[Input — start]
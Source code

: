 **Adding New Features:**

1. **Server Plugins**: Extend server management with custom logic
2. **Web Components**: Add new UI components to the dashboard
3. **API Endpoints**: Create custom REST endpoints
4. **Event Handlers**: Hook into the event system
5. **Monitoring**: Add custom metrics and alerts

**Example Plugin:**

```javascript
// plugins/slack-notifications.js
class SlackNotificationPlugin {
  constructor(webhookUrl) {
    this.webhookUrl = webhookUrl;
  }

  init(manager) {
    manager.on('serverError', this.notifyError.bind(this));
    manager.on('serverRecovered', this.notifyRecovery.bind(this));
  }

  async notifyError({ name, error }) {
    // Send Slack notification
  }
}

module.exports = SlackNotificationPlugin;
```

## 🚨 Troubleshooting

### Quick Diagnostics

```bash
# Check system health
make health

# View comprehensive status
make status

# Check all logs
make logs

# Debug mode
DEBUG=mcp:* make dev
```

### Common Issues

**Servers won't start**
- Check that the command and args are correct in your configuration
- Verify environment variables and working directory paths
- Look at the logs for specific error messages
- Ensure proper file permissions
[Input — finish]
[Input — start]
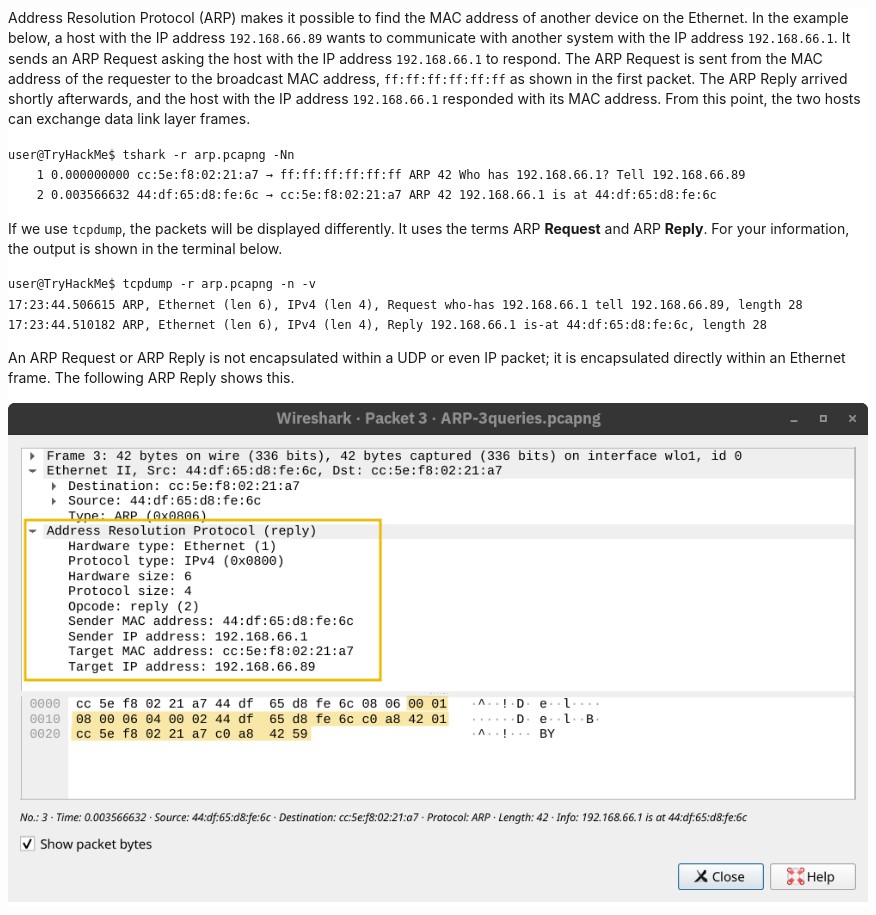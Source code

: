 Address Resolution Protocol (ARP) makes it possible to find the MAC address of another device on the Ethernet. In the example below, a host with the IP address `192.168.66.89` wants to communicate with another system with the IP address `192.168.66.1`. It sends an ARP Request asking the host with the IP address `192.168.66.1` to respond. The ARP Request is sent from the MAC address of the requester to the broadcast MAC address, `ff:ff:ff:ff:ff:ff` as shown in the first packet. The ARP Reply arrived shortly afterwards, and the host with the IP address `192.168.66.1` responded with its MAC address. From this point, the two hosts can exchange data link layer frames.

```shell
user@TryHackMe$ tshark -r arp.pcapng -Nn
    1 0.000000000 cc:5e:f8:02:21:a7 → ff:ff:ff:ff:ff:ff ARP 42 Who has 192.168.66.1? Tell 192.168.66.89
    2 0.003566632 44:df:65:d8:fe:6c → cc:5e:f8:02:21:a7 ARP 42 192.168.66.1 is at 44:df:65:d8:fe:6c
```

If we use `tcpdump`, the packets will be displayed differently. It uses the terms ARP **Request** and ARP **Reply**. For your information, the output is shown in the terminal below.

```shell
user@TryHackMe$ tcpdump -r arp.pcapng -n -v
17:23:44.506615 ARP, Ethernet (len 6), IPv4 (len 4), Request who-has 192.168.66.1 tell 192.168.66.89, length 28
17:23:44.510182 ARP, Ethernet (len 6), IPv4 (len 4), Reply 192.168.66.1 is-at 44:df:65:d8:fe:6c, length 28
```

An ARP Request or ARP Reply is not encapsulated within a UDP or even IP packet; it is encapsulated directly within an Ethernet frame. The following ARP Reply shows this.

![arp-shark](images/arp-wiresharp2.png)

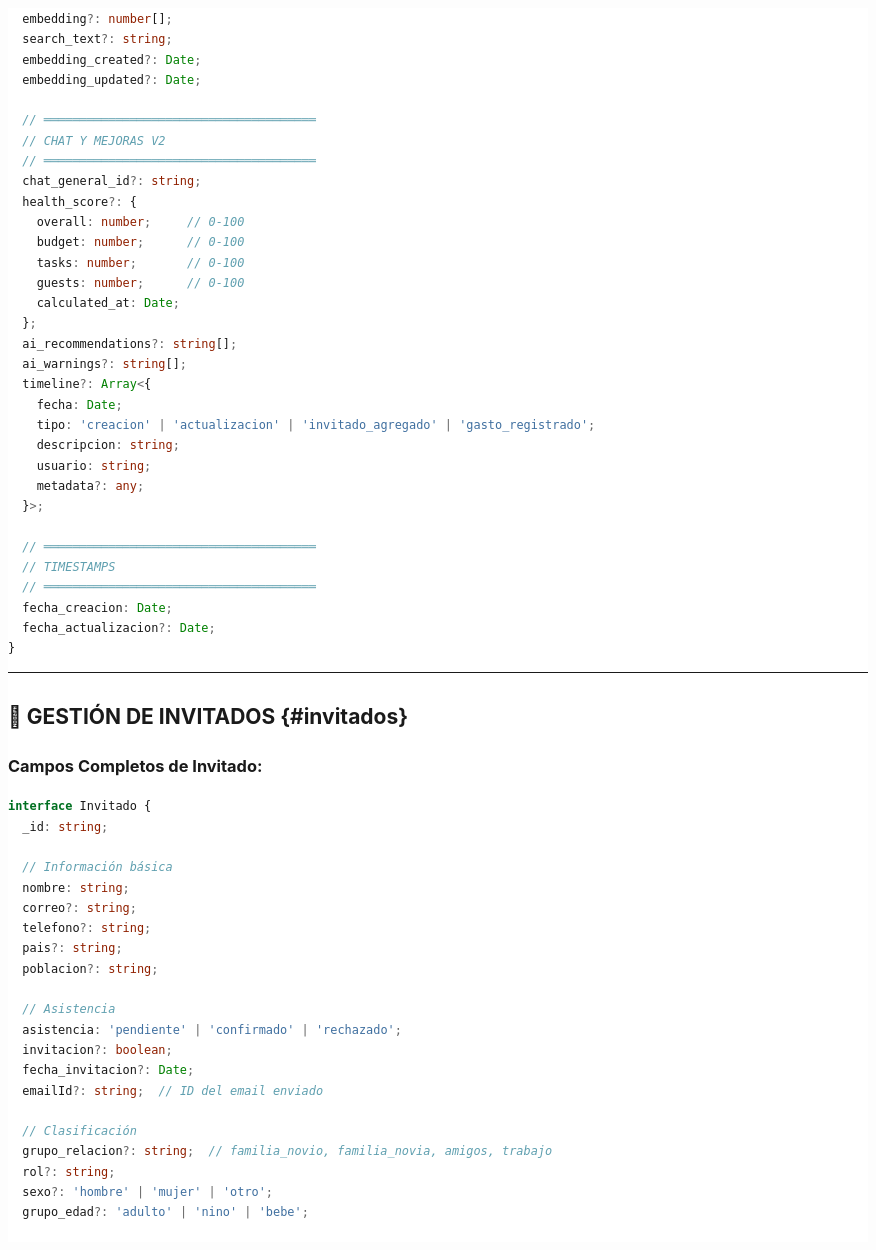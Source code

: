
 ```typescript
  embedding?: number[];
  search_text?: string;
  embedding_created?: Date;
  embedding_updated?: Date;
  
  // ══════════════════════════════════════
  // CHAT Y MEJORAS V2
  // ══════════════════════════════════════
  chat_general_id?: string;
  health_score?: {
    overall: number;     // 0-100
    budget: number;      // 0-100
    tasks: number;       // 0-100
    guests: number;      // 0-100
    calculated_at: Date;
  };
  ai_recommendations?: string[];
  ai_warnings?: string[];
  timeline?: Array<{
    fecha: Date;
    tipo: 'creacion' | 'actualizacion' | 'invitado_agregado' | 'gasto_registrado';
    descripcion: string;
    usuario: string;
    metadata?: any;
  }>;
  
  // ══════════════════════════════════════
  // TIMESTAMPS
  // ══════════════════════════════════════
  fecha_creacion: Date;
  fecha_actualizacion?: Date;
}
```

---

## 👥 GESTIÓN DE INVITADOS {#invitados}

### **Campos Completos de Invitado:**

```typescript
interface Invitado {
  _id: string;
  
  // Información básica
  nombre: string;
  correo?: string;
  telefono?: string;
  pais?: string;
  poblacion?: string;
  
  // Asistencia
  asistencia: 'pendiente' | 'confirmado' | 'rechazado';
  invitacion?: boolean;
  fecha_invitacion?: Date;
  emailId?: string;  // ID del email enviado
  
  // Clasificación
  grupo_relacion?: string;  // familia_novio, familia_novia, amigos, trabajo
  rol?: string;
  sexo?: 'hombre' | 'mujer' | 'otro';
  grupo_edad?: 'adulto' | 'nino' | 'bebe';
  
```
[Input — finish]
[Input — start]
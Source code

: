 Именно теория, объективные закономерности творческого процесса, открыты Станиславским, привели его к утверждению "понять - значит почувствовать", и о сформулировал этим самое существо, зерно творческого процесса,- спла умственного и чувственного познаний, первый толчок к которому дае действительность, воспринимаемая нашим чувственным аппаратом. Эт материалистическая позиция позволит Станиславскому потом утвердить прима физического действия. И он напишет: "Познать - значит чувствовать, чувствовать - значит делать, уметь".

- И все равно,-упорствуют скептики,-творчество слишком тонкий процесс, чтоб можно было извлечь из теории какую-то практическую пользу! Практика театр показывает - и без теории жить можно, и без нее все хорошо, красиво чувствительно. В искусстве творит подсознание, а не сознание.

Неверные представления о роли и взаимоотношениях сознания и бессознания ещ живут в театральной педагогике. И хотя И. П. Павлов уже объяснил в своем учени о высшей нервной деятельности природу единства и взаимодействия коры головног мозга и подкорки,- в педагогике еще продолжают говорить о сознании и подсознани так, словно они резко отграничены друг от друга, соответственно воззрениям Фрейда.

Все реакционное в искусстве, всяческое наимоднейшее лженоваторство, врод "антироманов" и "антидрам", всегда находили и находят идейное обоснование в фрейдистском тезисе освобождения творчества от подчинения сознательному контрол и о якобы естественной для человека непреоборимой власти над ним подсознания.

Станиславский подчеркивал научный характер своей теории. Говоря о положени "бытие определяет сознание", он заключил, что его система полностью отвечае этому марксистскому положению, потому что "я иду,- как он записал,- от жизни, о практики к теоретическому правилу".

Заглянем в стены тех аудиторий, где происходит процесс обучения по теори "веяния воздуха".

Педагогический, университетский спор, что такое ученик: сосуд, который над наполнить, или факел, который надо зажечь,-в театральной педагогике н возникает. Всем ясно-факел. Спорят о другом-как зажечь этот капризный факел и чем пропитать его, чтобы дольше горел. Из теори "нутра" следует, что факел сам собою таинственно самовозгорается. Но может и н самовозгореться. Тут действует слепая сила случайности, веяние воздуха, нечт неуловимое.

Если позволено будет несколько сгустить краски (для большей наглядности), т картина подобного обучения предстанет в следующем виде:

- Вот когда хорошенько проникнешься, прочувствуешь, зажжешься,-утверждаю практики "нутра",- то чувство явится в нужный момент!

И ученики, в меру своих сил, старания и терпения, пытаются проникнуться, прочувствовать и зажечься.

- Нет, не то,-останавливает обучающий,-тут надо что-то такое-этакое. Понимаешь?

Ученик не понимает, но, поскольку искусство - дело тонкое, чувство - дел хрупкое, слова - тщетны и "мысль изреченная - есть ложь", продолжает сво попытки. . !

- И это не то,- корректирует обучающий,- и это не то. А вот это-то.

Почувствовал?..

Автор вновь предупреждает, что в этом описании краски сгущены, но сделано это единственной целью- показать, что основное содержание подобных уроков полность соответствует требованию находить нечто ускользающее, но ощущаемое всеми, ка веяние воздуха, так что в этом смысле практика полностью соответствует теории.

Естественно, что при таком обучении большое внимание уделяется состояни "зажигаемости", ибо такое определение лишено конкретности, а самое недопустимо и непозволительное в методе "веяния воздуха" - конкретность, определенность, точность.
[Input — finish]
Copy out the lines of the data where the word "status" can be found.

■ **Exercise answer**:
# View comprehensive status
make status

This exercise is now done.